By the Independent Political Correspondent

Friday, 30th January, 2026

The recent by-election in Kasama has sparked a predictable chorus from the political establishment, aimed not at the victors, but at the spirited campaign of Harry Kalaba and the Citizens’ First (CF). To those who have asked why The Independent has taken a position in favour of the CF, our answer is rooted in a foundational principle: democracy is not a monolith.

If the sole formula for opposition success is the collapse of all parties into a single, uneasy conglomerate merely to defeat the UPND, then how does that new entity differ from the very regime it seeks to replace? Would it not simply be another top-heavy coalition built on the same saddle of tribal calculation, personal vendetta, and the suppression of divergent voices? We salute the CF for standing out, for refusing to be absorbed into a blob of political expediency.

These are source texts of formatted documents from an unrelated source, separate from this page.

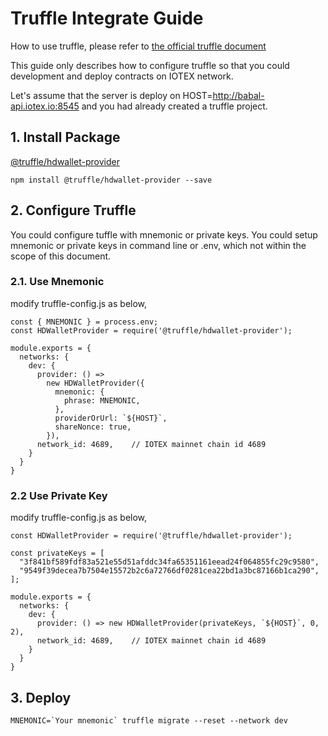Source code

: # Truffle Integrate Guide

How to use truffle, please refer to [the official truffle document](https://www.trufflesuite.com/docs/truffle)

This guide only describes how to configure truffle so that you could development and deploy contracts on IOTEX network.

Let's assume that the server is deploy on HOST=http://babal-api.iotex.io:8545 and you had already created a truffle project.

## 1. Install Package
[@truffle/hdwallet-provider](https://www.npmjs.com/package/@truffle/hdwallet-provider)
```
npm install @truffle/hdwallet-provider --save
```

## 2. Configure Truffle

You could configure tuffle with mnemonic or private keys.
You could setup mnemonic or private keys in command line or .env, which not within the scope of this document.

### 2.1. Use Mnemonic
modify truffle-config.js as below,
```
const { MNEMONIC } = process.env;
const HDWalletProvider = require('@truffle/hdwallet-provider');

module.exports = {
  networks: {
    dev: {
      provider: () =>
        new HDWalletProvider({
          mnemonic: {
            phrase: MNEMONIC,
          },
          providerOrUrl: `${HOST}`,
          shareNonce: true,
        }),
      network_id: 4689,    // IOTEX mainnet chain id 4689
    }
  }
}
```

### 2.2 Use Private Key
modify truffle-config.js as below,
```
const HDWalletProvider = require('@truffle/hdwallet-provider');

const privateKeys = [
  "3f841bf589fdf83a521e55d51afddc34fa65351161eead24f064855fc29c9580",
  "9549f39decea7b7504e15572b2c6a72766df0281cea22bd1a3bc87166b1ca290",
];

module.exports = {
  networks: {
    dev: {
      provider: () => new HDWalletProvider(privateKeys, `${HOST}`, 0, 2),
      network_id: 4689,    // IOTEX mainnet chain id 4689
    }
  }
}
```

## 3. Deploy
```
MNEMONIC=`Your mnemonic` truffle migrate --reset --network dev
```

The narrative that the CF “divided the vote” is not just simplistic; it is a deliberate distortion. Reports from the ground reveal a more damning truth: leaders from other opposition camps actively told voters *not* to vote for “some small party”—a clear and contemptuous reference to the CF. In their myopic focus on sidelining Kalaba, they didn’t just divide the opposition; they actively paved the road for the UPND to cruise to victory. Their strategy wasn’t to unite against a common foe, but to eliminate an internal rival. The result is a damning indictment of their priorities. Our conviction stands: had every party campaigned with the vigor and belief the CF demonstrated for its own candidate, the collective outcome would have been starkly different.

History is a harsh teacher, and we seem doomed to ignore its lessons. In 2021, the PF, then in power, was so fixated on humiliating Harry Kalaba that it allegedly paid his own election monitors ten times their fee—K500—simply to abandon their posts and go home to sleep. This wasn’t just petty politics; it was an act of national sabotage. The result? They not only gutted Kalaba’s tally—a figure they now mock—but they directly contributed to inflating the UPND’s final margin, handing them a decisive 2.8 million-vote lead. The architects of that folly are the same political operatives now sanctimoniously claiming Kalaba “does not want to work with others.” They are repeating the same playbook, and their endgame seems not to be defeating the UPND, but ensuring Kalaba does not rise. They are, wittingly or not, delivering 2026 to the very regime they claim to oppose.

We must reject these machinations. Their game is transparent. How else does one explain Dr. Danny Pule openly stating there is nothing wrong with working with the UPND government in this “current environment”? How does one “work with” a regime accused of the very treachery and repression they rally against? How do you explain the open praises of Makebi by Pastor Chanda and his supposed take over of NCP whose only MP voted in favor of Bill 7 at the instigation of the said Pastor Chnda? The truth is naked: these guys have no intention of working *with* Harry Kalaba or anyone that means well for Zambia. They demand he stand aside so they can take centre stage only to come and hand it over to the UPND. This is not the pluralistic democracy we fought for in 1991. We fought for a space where ideas compete, where parties like the CF enjoy the protection and respect of all well-meaning Zambians, not their contempt.

The Independent advocates for unity, but unity must be born of mutual respect, not coercion. It must not carry the arrogance and exclusion that birthed the UPND’s own ascent. The solution to Zambia’s crisis does not lie with the treacherous remnants of past failures. It lies with honest actors who can pass the integrity test, who campaign on principle rather than sabotage.

To the CF, congratulations on coming number three. In the complex arithmetic leading to a 50+1 presidential threshold, every principled vote you secure is not a “spoiler”; it is a foundational block for a credible, values-driven alternative. Your role is critical. As the political winds howl and weaker structures collapse, it is becoming clear that the CF will be among the last parties standing after the 90th-minute whistle is blown. You are proving that integrity is not a losing position; it is the only sustainable one. Number three is not a disappointment; it is a beacon. It shows that the path to 50+1 is not through a monolithic, compromised alliance, but through the steady, resilient growth of credible choice. Keep standing. The view of a better politics is within sight.